1. Prepare the dough. Whisk together the flour, sugar, and salt, and then
add the butter cubes. Using your hands, rub the butter into the flour
until the butter is fully coated and broken into pieces the size of peas.
Then add the water and mix until the dough is no longer powdery dry
and is coming together when pinched. (This process could also be
done in a food processor fitted with the metal chopping blade. First,
process the dry ingredients on Low, and then add the butter. Pulse
on High until the butter pieces are about the size of peas. Slowly
pulse in the water 1 tablespoon at a time. Finish bringing the dough
together on a lightly floured surface by hand.) Fold the dough over
itself a few times (this helps to make extra flaky layers), and then
form into two rounds. Wrap well and chill a minimum of two hours or
up to overnight.
2. Just before getting ready to cook, prepare the filling. In a medium to
large mixing bowl, combine the peaches, raspberries, sugar, tapioca
flour, candied ginger, lemon juice, vanilla, salt, and ground ginger, and
mix gently to combine. Reserve.
3. Roll one of the pieces of dough into a large round about 1
/8 to ¼ inch
thick, and then cut out pieces with a 4-inch round cutter. Use a slotted spoon to scoop a couple of tablespoons of filling, letting any
excess liquid drain back into the bowl, and place in the center of one
of the rounds. Brush the edge of the filled round with the egg wash,
and then top with an unfilled round of dough. Press to seal, and then
use a paring knife to cut a couple of small slits on top. Repeat with
the remaining dough rounds from the first piece of dough. Refrigerate
the prepared hand pies. Reserve any dough scraps.
4. Repeat with the second round of dough, combining and rerolling any
dough scraps.

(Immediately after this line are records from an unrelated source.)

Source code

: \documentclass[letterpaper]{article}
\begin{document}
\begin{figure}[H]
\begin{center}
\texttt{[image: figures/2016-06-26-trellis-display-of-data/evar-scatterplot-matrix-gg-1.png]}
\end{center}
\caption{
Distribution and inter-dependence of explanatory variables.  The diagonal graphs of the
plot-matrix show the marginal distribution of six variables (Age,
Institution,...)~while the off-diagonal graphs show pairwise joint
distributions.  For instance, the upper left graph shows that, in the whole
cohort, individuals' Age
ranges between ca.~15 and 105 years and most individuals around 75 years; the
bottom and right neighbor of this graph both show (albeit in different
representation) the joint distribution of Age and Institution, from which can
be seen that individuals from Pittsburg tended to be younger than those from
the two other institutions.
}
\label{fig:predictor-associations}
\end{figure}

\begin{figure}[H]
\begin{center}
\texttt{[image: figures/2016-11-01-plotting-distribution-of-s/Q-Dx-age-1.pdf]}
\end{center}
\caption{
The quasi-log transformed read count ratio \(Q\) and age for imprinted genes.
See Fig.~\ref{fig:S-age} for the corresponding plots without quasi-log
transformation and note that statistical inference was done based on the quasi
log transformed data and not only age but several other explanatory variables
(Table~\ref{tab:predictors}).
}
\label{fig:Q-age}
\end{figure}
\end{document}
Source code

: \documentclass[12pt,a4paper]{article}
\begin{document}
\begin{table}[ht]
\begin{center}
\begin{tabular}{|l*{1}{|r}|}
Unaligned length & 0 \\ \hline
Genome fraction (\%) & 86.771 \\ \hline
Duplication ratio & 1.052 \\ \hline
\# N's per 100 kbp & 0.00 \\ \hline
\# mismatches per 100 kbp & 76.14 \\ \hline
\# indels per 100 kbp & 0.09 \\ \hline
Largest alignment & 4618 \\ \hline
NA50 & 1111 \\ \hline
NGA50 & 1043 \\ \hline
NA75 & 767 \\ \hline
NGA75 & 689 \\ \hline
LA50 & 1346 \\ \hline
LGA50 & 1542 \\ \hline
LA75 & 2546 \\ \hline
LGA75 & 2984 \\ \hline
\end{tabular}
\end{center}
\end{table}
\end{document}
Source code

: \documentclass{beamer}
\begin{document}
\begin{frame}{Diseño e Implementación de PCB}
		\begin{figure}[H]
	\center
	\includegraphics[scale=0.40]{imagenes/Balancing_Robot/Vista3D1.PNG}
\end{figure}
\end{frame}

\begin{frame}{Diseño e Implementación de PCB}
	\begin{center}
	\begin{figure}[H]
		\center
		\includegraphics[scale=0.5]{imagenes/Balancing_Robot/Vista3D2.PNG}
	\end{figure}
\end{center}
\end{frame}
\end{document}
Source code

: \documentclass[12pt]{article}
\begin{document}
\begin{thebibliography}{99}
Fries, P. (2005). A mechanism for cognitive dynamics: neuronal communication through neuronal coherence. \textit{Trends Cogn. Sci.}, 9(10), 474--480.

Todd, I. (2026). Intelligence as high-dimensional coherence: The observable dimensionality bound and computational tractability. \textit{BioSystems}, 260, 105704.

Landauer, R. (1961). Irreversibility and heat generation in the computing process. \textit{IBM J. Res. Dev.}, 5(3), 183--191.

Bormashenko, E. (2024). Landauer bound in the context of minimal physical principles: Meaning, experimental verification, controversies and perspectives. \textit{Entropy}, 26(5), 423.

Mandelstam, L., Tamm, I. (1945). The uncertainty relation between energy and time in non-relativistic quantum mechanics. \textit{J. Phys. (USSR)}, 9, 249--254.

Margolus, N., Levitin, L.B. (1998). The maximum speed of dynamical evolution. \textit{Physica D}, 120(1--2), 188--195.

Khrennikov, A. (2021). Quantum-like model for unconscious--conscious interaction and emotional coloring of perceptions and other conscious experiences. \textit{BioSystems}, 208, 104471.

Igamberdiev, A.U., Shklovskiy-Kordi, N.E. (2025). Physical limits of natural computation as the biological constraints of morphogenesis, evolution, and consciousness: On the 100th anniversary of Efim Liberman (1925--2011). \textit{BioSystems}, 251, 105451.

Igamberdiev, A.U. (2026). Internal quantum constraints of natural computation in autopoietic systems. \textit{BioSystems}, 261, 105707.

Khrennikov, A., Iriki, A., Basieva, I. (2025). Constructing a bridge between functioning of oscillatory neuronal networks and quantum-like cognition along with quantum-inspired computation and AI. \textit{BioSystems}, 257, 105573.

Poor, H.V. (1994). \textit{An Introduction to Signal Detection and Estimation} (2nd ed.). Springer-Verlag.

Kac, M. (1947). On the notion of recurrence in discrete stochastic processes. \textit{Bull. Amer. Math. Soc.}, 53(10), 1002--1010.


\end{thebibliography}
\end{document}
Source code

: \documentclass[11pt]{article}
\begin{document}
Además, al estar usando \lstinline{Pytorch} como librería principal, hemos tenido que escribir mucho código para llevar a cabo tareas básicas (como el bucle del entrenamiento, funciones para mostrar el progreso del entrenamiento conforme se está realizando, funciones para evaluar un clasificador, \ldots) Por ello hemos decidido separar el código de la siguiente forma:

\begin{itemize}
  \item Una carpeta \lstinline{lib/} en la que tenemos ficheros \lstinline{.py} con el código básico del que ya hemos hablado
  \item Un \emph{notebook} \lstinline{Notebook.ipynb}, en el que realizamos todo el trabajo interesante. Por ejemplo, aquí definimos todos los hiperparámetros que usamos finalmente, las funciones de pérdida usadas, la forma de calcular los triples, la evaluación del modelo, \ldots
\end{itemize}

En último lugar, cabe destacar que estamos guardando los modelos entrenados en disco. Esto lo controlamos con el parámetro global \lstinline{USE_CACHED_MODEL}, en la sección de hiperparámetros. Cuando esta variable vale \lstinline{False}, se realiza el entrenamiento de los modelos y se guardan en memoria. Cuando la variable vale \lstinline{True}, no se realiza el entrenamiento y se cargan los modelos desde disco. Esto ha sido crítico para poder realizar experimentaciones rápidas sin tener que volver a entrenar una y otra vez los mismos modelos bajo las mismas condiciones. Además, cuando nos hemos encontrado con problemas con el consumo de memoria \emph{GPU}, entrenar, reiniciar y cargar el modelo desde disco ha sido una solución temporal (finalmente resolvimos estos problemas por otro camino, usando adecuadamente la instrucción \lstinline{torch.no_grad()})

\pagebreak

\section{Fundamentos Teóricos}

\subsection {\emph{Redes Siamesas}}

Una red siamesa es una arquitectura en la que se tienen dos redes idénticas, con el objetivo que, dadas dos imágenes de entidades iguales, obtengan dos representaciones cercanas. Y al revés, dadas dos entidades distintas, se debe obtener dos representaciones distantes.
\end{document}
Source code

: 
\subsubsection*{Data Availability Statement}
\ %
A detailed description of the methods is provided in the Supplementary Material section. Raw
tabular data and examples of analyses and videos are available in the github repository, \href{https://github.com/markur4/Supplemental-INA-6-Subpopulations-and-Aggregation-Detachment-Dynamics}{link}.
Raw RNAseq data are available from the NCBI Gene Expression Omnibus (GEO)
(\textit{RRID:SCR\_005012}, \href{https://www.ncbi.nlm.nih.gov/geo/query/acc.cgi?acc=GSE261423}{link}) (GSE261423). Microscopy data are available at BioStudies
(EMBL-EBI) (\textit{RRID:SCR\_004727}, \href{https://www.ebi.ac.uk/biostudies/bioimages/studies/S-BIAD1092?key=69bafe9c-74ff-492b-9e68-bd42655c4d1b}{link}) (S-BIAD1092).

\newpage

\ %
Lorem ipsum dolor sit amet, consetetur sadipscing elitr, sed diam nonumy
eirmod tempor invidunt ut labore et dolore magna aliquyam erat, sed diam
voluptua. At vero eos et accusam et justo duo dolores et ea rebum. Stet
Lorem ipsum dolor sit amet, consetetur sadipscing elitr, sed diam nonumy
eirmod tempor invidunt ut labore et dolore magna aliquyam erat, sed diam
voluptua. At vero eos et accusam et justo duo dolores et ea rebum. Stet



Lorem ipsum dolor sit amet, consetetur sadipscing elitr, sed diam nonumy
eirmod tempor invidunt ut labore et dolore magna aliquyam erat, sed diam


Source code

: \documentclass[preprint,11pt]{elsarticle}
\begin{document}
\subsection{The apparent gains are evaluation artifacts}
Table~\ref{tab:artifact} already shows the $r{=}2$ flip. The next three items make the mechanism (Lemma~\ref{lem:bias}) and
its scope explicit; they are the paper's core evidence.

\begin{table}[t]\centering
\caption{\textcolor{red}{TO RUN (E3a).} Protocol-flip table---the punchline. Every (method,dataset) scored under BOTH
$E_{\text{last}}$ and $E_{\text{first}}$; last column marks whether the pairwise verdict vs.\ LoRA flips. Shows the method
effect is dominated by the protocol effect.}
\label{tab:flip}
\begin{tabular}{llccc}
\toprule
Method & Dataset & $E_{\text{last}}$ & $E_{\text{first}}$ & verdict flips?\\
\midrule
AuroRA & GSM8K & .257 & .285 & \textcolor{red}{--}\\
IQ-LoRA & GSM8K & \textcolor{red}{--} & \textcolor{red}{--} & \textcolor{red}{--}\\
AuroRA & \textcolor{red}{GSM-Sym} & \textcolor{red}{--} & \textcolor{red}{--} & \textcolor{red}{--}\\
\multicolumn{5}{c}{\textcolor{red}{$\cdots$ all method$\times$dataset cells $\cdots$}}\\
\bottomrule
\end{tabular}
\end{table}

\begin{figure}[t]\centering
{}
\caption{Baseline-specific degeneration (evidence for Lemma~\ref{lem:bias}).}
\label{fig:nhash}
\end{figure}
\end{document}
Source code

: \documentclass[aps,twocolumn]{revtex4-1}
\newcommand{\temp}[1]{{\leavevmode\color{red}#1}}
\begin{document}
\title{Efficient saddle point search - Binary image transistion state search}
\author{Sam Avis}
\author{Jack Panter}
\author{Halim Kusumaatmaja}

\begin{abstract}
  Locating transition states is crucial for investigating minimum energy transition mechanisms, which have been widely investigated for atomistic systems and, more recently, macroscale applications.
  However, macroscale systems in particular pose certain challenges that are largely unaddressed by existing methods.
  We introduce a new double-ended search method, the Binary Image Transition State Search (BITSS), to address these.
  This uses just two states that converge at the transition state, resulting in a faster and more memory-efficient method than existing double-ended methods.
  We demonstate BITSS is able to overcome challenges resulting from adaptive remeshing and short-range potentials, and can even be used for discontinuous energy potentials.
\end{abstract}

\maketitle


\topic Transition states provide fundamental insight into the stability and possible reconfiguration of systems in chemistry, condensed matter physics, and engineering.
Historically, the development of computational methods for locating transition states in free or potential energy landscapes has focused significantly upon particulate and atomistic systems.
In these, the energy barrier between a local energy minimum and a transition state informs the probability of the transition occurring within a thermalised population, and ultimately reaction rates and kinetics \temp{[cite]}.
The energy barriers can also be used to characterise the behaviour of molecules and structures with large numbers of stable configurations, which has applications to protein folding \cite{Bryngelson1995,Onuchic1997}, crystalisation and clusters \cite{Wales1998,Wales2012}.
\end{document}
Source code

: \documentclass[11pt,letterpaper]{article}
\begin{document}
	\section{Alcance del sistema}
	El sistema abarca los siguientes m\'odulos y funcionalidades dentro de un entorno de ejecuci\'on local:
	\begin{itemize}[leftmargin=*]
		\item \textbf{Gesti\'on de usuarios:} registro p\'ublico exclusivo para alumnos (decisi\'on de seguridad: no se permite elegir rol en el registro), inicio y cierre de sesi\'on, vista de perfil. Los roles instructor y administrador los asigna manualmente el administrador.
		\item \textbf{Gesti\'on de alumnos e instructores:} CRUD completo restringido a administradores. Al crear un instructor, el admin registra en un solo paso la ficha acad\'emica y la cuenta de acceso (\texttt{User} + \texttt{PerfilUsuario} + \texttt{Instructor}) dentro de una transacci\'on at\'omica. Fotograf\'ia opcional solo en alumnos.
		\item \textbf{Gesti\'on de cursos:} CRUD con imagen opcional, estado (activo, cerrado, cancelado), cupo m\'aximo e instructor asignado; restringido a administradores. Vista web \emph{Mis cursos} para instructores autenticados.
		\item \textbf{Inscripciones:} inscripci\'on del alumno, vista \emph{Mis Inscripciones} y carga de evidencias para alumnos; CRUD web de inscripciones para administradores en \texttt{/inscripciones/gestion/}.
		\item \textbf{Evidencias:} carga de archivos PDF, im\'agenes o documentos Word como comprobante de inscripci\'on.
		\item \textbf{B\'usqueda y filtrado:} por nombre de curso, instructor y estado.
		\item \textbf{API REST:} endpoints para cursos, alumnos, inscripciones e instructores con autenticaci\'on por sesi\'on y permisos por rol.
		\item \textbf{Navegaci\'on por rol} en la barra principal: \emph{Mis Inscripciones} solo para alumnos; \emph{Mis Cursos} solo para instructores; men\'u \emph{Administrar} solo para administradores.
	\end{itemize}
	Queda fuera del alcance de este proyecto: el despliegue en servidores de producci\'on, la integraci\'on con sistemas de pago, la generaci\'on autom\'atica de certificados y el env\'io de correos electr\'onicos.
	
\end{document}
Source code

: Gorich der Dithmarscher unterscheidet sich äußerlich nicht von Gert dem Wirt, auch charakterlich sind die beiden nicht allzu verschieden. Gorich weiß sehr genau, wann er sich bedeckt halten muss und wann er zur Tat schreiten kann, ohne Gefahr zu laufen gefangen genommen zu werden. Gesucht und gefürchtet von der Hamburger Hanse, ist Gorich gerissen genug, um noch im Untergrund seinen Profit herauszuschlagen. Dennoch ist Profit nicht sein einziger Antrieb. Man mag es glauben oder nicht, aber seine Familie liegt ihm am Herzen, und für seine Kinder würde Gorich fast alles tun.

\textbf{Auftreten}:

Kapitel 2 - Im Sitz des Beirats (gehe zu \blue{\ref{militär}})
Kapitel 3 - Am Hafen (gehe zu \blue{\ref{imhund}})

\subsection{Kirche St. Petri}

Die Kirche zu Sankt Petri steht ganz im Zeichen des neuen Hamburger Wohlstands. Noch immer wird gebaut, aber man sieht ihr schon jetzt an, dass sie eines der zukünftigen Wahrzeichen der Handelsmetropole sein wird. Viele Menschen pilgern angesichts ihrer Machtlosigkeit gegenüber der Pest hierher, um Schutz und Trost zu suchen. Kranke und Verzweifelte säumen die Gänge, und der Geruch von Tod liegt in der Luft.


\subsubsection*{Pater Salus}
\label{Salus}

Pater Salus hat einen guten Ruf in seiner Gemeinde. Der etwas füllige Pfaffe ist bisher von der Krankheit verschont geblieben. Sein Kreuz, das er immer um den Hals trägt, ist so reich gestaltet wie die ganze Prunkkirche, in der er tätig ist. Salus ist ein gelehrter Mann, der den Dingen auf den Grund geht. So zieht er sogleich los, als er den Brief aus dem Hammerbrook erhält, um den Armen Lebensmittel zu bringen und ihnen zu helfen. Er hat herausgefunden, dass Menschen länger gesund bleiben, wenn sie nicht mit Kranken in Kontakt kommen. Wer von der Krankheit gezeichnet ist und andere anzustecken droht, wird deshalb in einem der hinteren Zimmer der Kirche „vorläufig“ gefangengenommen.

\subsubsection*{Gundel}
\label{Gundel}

Hand pies are very forgiving, so don’t let the extra
dough go to waste!
5. Once the hand pies are all assembled and chilled, select Bake,
and set the time to 20 minutes and the temperature to 350°F.
Press Start/Stop.
6. While the AirFryer is preheating, brush the tops of four of the hand
pies with egg wash and sprinkle with coarse sugar, if desired. Once
preheated, place into the basket and bake until nicely browned.
7. Remove and repeat with the remaining hand pies.